• **Instructions to follow**:
All the lines below should be set down exactly, with no picture carried into the copy.

(Beginning of Extracted entries)

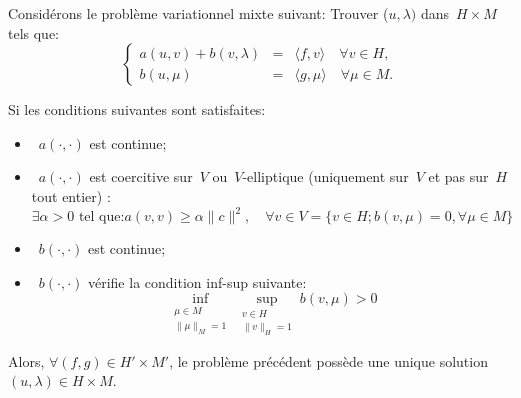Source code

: \label{Sec:Brezzi}

\medskip
\begin{theoreme}
Considérons le problème variationnel mixte suivant:
Trouver ($u, \lambda)$ dans~$H\times M$ tels que:
 \begin{equation}\label{Eq-PM}\left\{
\begin{array}{rcl}
 a(u,v) + b(v, \lambda) &=& \langle f,v\rangle \quad \forall v\in H,\\
b(u,\mu) &=& \langle g,\mu\rangle \quad \forall \mu \in M.
\end{array}\right.
\end{equation}

Si les conditions suivantes sont satisfaites:
\begin{itemize}
  \item~$a(\cdot,\cdot)$ est continue;
  \item~$a(\cdot,\cdot)$ est coercitive sur~$V$ ou~$V$-elliptique (uniquement sur~$V$ et pas sur~$H$ tout entier) :
  \begin{equation}\exists \alpha> 0 \text{ tel que:} a(v,v)\ge\alpha\|c\|^2, \quad \forall v\in V=\{v\in H; b(v,\mu)=0, \forall \mu\in M \}\end{equation}
  \item~$b(\cdot,\cdot)$ est continue;
  \item~$b(\cdot,\cdot)$ vérifie la condition inf-sup suivante:
\begin{equation}\inf_{\substack{\mu\in M\\\|\mu\|_M=1}} \sup_{\substack{v\in H\\\|v\|_H=1}} b(v,\mu) > 0\end{equation}
\end{itemize}
Alors, $\forall (f,g)\in H'\times M'$, le problème précédent possède une unique solution
$(u,\lambda) \in H\times M$.
\end{theoreme}

\medskip
{}



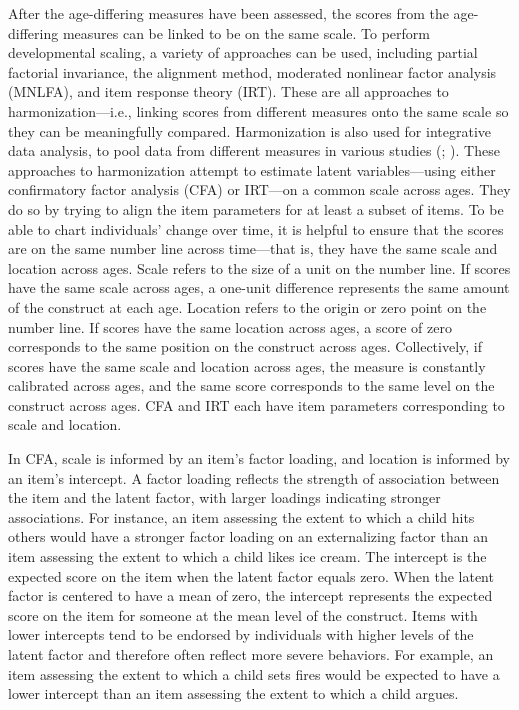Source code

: \documentclass[
  american,
  letterpaper,
  12pt]{article}
\begin{document}
After the age-differing measures have been assessed, the scores from the
age-differing measures can be linked to be on the same scale. To perform
developmental scaling, a variety of approaches can be used, including
partial factorial invariance, the alignment method, moderated nonlinear
factor analysis (MNLFA), and item response theory (IRT). These are all
approaches to harmonization---i.e., linking scores from different
measures onto the same scale so they can be meaningfully compared.
Harmonization is also used for integrative data analysis, to pool data
from different measures in various studies
(;
). These approaches to
harmonization attempt to estimate latent variables---using either
confirmatory factor analysis (CFA) or IRT---on a common scale across
ages. They do so by trying to align the item parameters for at least a
subset of items. To be able to chart individuals' change over time, it
is helpful to ensure that the scores are on the same number line across
time---that is, they have the same scale and location across ages. Scale
refers to the size of a unit on the number line. If scores have the same
scale across ages, a one-unit difference represents the same amount of
the construct at each age. Location refers to the origin or zero point
on the number line. If scores have the same location across ages, a
score of zero corresponds to the same position on the construct across
ages. Collectively, if scores have the same scale and location across
ages, the measure is constantly calibrated across ages, and the same
score corresponds to the same level on the construct across ages. CFA
and IRT each have item parameters corresponding to scale and location.

In CFA, scale is informed by an item's factor loading, and location is
informed by an item's intercept. A factor loading reflects the strength
of association between the item and the latent factor, with larger
loadings indicating stronger associations. For instance, an item
assessing the extent to which a child hits others would have a stronger
factor loading on an externalizing factor than an item assessing the
extent to which a child likes ice cream. The intercept is the expected
score on the item when the latent factor equals zero. When the latent
factor is centered to have a mean of zero, the intercept represents the
expected score on the item for someone at the mean level of the
construct. Items with lower intercepts tend to be endorsed by
individuals with higher levels of the latent factor and therefore often
reflect more severe behaviors. For example, an item assessing the extent
to which a child sets fires would be expected to have a lower intercept
than an item assessing the extent to which a child argues.
\end{document}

(End of Extracted entries)

• **Answer box**:
Source code

: \label{Sec:Brezzi}

\medskip
\begin{theoreme}
Considérons le problème variationnel mixte suivant:
Trouver ($u, \lambda)$ dans~$H\times M$ tels que:
 \begin{equation}\label{Eq-PM}\left\{
\begin{array}{rcl}
 a(u,v) + b(v, \lambda) &=& \langle f,v\rangle \quad \forall v\in H,\\
b(u,\mu) &=& \langle g,\mu\rangle \quad \forall \mu \in M.
\end{array}\right.
\end{equation}

Si les conditions suivantes sont satisfaites:
\begin{itemize}
  \item~$a(\cdot,\cdot)$ est continue;
  \item~$a(\cdot,\cdot)$ est coercitive sur~$V$ ou~$V$-elliptique (uniquement sur~$V$ et pas sur~$H$ tout entier) :
  \begin{equation}\exists \alpha> 0 \text{ tel que:} a(v,v)\ge\alpha\|c\|^2, \quad \forall v\in V=\{v\in H; b(v,\mu)=0, \forall \mu\in M \}\end{equation}
  \item~$b(\cdot,\cdot)$ est continue;
  \item~$b(\cdot,\cdot)$ vérifie la condition inf-sup suivante:
\begin{equation}\inf_{\substack{\mu\in M\\\|\mu\|_M=1}} \sup_{\substack{v\in H\\\|v\|_H=1}} b(v,\mu) > 0\end{equation}
\end{itemize}
Alors, $\forall (f,g)\in H'\times M'$, le problème précédent possède une unique solution
$(u,\lambda) \in H\times M$.
\end{theoreme}

\medskip
{}



Source code

: \documentclass[
  american,
  letterpaper,
  12pt]{article}
\begin{document}
After the age-differing measures have been assessed, the scores from the
age-differing measures can be linked to be on the same scale. To perform
developmental scaling, a variety of approaches can be used, including
partial factorial invariance, the alignment method, moderated nonlinear
factor analysis (MNLFA), and item response theory (IRT). These are all
approaches to harmonization---i.e., linking scores from different
measures onto the same scale so they can be meaningfully compared.
Harmonization is also used for integrative data analysis, to pool data
from different measures in various studies
(;
). These approaches to
harmonization attempt to estimate latent variables---using either
confirmatory factor analysis (CFA) or IRT---on a common scale across
ages. They do so by trying to align the item parameters for at least a
subset of items. To be able to chart individuals' change over time, it
is helpful to ensure that the scores are on the same number line across
time---that is, they have the same scale and location across ages. Scale
refers to the size of a unit on the number line. If scores have the same
scale across ages, a one-unit difference represents the same amount of
the construct at each age. Location refers to the origin or zero point
on the number line. If scores have the same location across ages, a
score of zero corresponds to the same position on the construct across
ages. Collectively, if scores have the same scale and location across
ages, the measure is constantly calibrated across ages, and the same
score corresponds to the same level on the construct across ages. CFA
and IRT each have item parameters corresponding to scale and location.

In CFA, scale is informed by an item's factor loading, and location is
informed by an item's intercept. A factor loading reflects the strength
of association between the item and the latent factor, with larger
loadings indicating stronger associations. For instance, an item
assessing the extent to which a child hits others would have a stronger
factor loading on an externalizing factor than an item assessing the
extent to which a child likes ice cream. The intercept is the expected
score on the item when the latent factor equals zero. When the latent
factor is centered to have a mean of zero, the intercept represents the
expected score on the item for someone at the mean level of the
construct. Items with lower intercepts tend to be endorsed by
individuals with higher levels of the latent factor and therefore often
reflect more severe behaviors. For example, an item assessing the extent
to which a child sets fires would be expected to have a lower intercept
than an item assessing the extent to which a child argues.
\end{document}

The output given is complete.